IDV= (Vehicle maker's listed selling price - depreciation) + (Cost of accessories, excluding the listed selling price - depreciation) and minus the registration and insurance costs.

Insured Declared Value (IDV) is maximum compensation amount dispensed by the company to the policy holder, in case of the loss of a vehicle. Hence, it is very important to ask for the amount closest to the market value of the vehicle. Motor vehicle insurance companies offer their clients, options to decrease the IDV by 5 to 10 per cent. Further, smaller the IDV amount goes, the lesser will be the premium.

No Claim Bonus (NCB) is a discount presented to the car owner / policy holder on the motor vehicle insurance premium by the insurer. Usually the No Claim Bonus is acquired over a period of time, for example a policy holder can claim the NCB if no compensation was awarded by the insurance company during the previous policy year. Further, if a policy owner is eligible for NCB, he/she can get a 20-50 per cent discount on the Own Damage Premium sum.

All Insurance firms help the policy owners in saving money on the motor vehicle insurance and also reward them for their good driving skills.

The table below summarises the discount on the insurance premium according to the number of claims in consecutive years.

No Claim Bonus evaluation period % Discount on Premium Amount
No claim made or pending during 1 year succession of insurance 20%
No claim made or pending during 2 year succession of insurance 25%
No claim made or pending during 3 year succession of insurance 35%
No claim made or pending during 4 year succession of insurance 45%
No claim made or pending during 5 year succession of insurance 50%

Yes, an insurer can forfeit the NCB and two scenarios govern this decision:

  1. The company will not provide NCB in the next year, if a damage compensation claim is made by the policy holder during the current policy period. The policy owner is not eligible for NCB for the following year, if a claim is filed in the ongoing year.
  2. If the policy holder fails to get the renewal of the insurance cover within 90 days of the expiry date, the insurer holds the right to forfeit the NCB.

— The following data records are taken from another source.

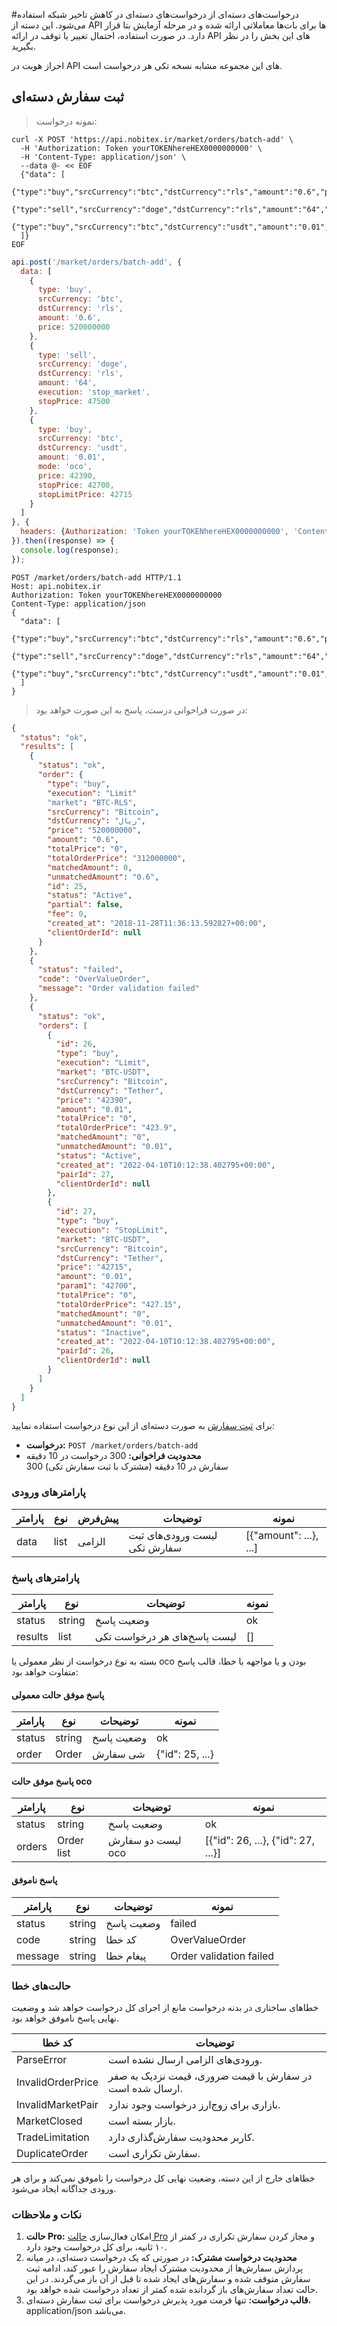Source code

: #درخواست‌های دسته‌ای
از درخواست‌های دسته‌ای در کاهش تاخیر شبکه استفاده می‌شود.
این دسته از API ها برای بات‌ها معاملاتی ارائه شده و در مرحله آزمایش بتا قرار دارد.
در صورت استفاده، احتمال تغییر یا توقف در ارائه API های این بخش را در نظر بگیرید.

احراز هویت در API های این مجموعه مشابه نسخه تکی هر درخواست است.


## ثبت سفارش دسته‌ای

>نمونه درخواست:

```shell
curl -X POST 'https://api.nobitex.ir/market/orders/batch-add' \
  -H 'Authorization: Token yourTOKENhereHEX0000000000' \
  -H 'Content-Type: application/json' \
  --data @- << EOF
  {"data": [
    {"type":"buy","srcCurrency":"btc","dstCurrency":"rls","amount":"0.6","price":520000000},
    {"type":"sell","srcCurrency":"doge","dstCurrency":"rls","amount":"64","execution":"stop_market","stopPrice":47500},
    {"type":"buy","srcCurrency":"btc","dstCurrency":"usdt","amount":"0.01","mode":"oco","price":42390,"stopPrice":42700,"stopLimitPrice":42715}
  ]}
EOF
```

```javascript
api.post('/market/orders/batch-add', {
  data: [
    {
      type: 'buy',
      srcCurrency: 'btc',
      dstCurrency: 'rls',
      amount: '0.6',
      price: 520000000
    },
    {
      type: 'sell',
      srcCurrency: 'doge',
      dstCurrency: 'rls',
      amount: '64',
      execution: 'stop_market',
      stopPrice: 47500
    },
    {
      type: 'buy',
      srcCurrency: 'btc',
      dstCurrency: 'usdt',
      amount: '0.01',
      mode: 'oco',
      price: 42390,
      stopPrice: 42700,
      stopLimitPrice: 42715
    }
  ]
}, {
  headers: {Authorization: 'Token yourTOKENhereHEX0000000000', 'Content-Type': 'application/json'},
}).then((response) => {
  console.log(response);
});
```

```plaintext
POST /market/orders/batch-add HTTP/1.1
Host: api.nobitex.ir
Authorization: Token yourTOKENhereHEX0000000000
Content-Type: application/json
{
  "data": [
    {"type":"buy","srcCurrency":"btc","dstCurrency":"rls","amount":"0.6","price":520000000},
    {"type":"sell","srcCurrency":"doge","dstCurrency":"rls","amount":"64","execution":"stop_market","stopPrice":47500},
    {"type":"buy","srcCurrency":"btc","dstCurrency":"usdt","amount":"0.01","mode":"oco","price":42390,"stopPrice":42700,"stopLimitPrice":42715}
  ]
}
```

> در صورت فراخوانی درست، پاسخ به این صورت خواهد بود:

```json
{
  "status": "ok",
  "results": [
    {
      "status": "ok",
      "order": {
        "type": "buy",
        "execution": "Limit"
        "market": "BTC-RLS",
        "srcCurrency": "Bitcoin",
        "dstCurrency": "ریال",
        "price": "520000000",
        "amount": "0.6",
        "totalPrice": "0",
        "totalOrderPrice": "312000000",
        "matchedAmount": 0,
        "unmatchedAmount": "0.6",
        "id": 25,
        "status": "Active",
        "partial": false,
        "fee": 0,
        "created_at": "2018-11-28T11:36:13.592827+00:00",
        "clientOrderId": null
      }
    },
    {
      "status": "failed",
      "code": "OverValueOrder",
      "message": "Order validation failed"
    },
    {
      "status": "ok",
      "orders": [
        {
          "id": 26,
          "type": "buy",
          "execution": "Limit",
          "market": "BTC-USDT",
          "srcCurrency": "Bitcoin",
          "dstCurrency": "Tether",
          "price": "42390",
          "amount": "0.01",
          "totalPrice": "0",
          "totalOrderPrice": "423.9",
          "matchedAmount": "0",
          "unmatchedAmount": "0.01",
          "status": "Active",
          "created_at": "2022-04-10T10:12:38.402795+00:00",
          "pairId": 27,
          "clientOrderId": null
        },
        {
          "id": 27,
          "type": "buy",
          "execution": "StopLimit",
          "market": "BTC-USDT",
          "srcCurrency": "Bitcoin",
          "dstCurrency": "Tether",
          "price": "42715",
          "amount": "0.01",
          "param1": "42700",
          "totalPrice": "0",
          "totalOrderPrice": "427.15",
          "matchedAmount": "0",
          "unmatchedAmount": "0.01",
          "status": "Inactive",
          "created_at": "2022-04-10T10:12:38.402795+00:00",
          "pairId": 26,
          "clientOrderId": null
        }
      ]
    }
  ]
}
```

برای [ثبت سفارش](/#e12b63a512) به صورت دسته‌ای از این نوع درخواست استفاده نمایید:

* **درخواست:** `POST /market/orders/batch-add`
* **محدودیت فراخوانی:** 300 درخواست در 10 دقیقه
<br/>300 سفارش در 10 دقیقه (مشترک با ثبت سفارش تکی)



### پارامترهای ورودی

| پارامتر | نوع     | پیش‌فرض | توضیحات                      | نمونه                  |
|---------|---------|---------|------------------------------|------------------------|
| data    | list    | الزامی  | لیست ورودی‌های ثبت سفارش تکی | [{"amount": ...}, ...] |

### پارامترهای پاسخ

| پارامتر | نوع    | توضیحات                      | نمونه |
|---------|--------|------------------------------|-------|
| status  | string | وضعیت پاسخ                   | ok    |
| results | list   | لیست پاسخ‌های هر درخواست تکی | []    |

بسته به نوع درخواست از نظر معمولی یا oco بودن و یا مواجهه با خطا، قالب پاسخ متفاوت خواهد بود:
#### پاسخ موفق حالت معمولی

| پارامتر | نوع    | توضیحات    | نمونه           |
|---------|--------|------------|-----------------|
| status  | string | وضعیت پاسخ | ok              |
| order   | Order  | شی سفارش   | {"id": 25, ...} |

#### پاسخ موفق حالت oco

| پارامتر | نوع        | توضیحات           | نمونه                              |
|---------|------------|-------------------|------------------------------------|
| status  | string     | وضعیت پاسخ        | ok                                 |
| orders  | Order list | لیست دو سفارش oco | [{"id": 26, ...}, {"id": 27, ...}] |

#### پاسخ ناموفق

| پارامتر | نوع    | توضیحات    | نمونه                   |
|---------|--------|------------|-------------------------|
| status  | string | وضعیت پاسخ | failed                  |
| code    | string | کد خطا     | OverValueOrder          |
| message | string | پیغام خطا  | Order validation failed |


### حالت‌های خطا

خطاهای ساختاری در بدنه درخواست مانع از اجرای کل درخواست خواهد شد و وضعیت نهایی پاسخ ناموفق خواهد بود.

| کد خطا            | توضیحات                                                  |
|-------------------|----------------------------------------------------------|
| ParseError        | ورودی‌های الزامی ارسال نشده است.                         |
| InvalidOrderPrice | در سفارش با قیمت ضروری، قیمت نزدیک به صفر ارسال شده است. |
| InvalidMarketPair | بازاری برای زوج‌ارز درخواست وجود ندارد.                  |
| MarketClosed      | بازار بسته است.                                          |
| TradeLimitation   | کاربر محدودیت سفارش‌گذاری دارد.                          |
| DuplicateOrder    | سفارش تکراری است.                                        |

خطاهای خارج از این دسته، وضعیت نهایی کل درخواست را ناموفق نمی‌کند و برای هر ورودی جداگانه ایجاد می‌شود.

### نکات و ملاحظات
1. **حالت Pro:** امکان فعال‌سازی [حالت Pro](/#pro) و مجاز کردن سفارش تکراری در کمتر از ۱۰ ثانیه، برای کل درخواست وجود دارد.
2. **محدودیت درخواست مشترک:** در صورتی که یک درخواست دسته‌ای، در میانه پردازش سفارش‌ها از محدودیت مشترک ایجاد سفارش را عبور کند،
ادامه ثبت سفارش متوقف شده و سفارش‌های ایجاد شده تا قبل از آن باز می‌گردند. در این حالت تعداد سفارش‌های باز گردانده شده کمتر از تعداد درخواست شده خواهد بود.
3. **قالب درخواست:** تنها فرمت مورد پذیرش درخواست برای ثبت سفارش دسته‌ای، application/json می‌باشد.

Yes, it is possible to transfer the NCB from an old vehicle to a new vehicle, provided that the transition occurs within the same class and type of the vehicle. It is advisable to consider certain things before commencing the transfer procedure.

While selling the old vehicle, one must ensure that the ownership transfer is done and the record must be kept as a photocopy in the Registration Certificate for future insurance requirements.

Secondly, the NCB certificate should be obtained and a duplicate copy of the delivery note must be forwarded to the insurance company office. Then, the policy holder must get the new NCB certificate or a holding letter, which remains valid for three years. Last of all, while purchasing the new vehicle, the policy holder must submit the NCB certificate to the insurance company for the new vehicle protection policy.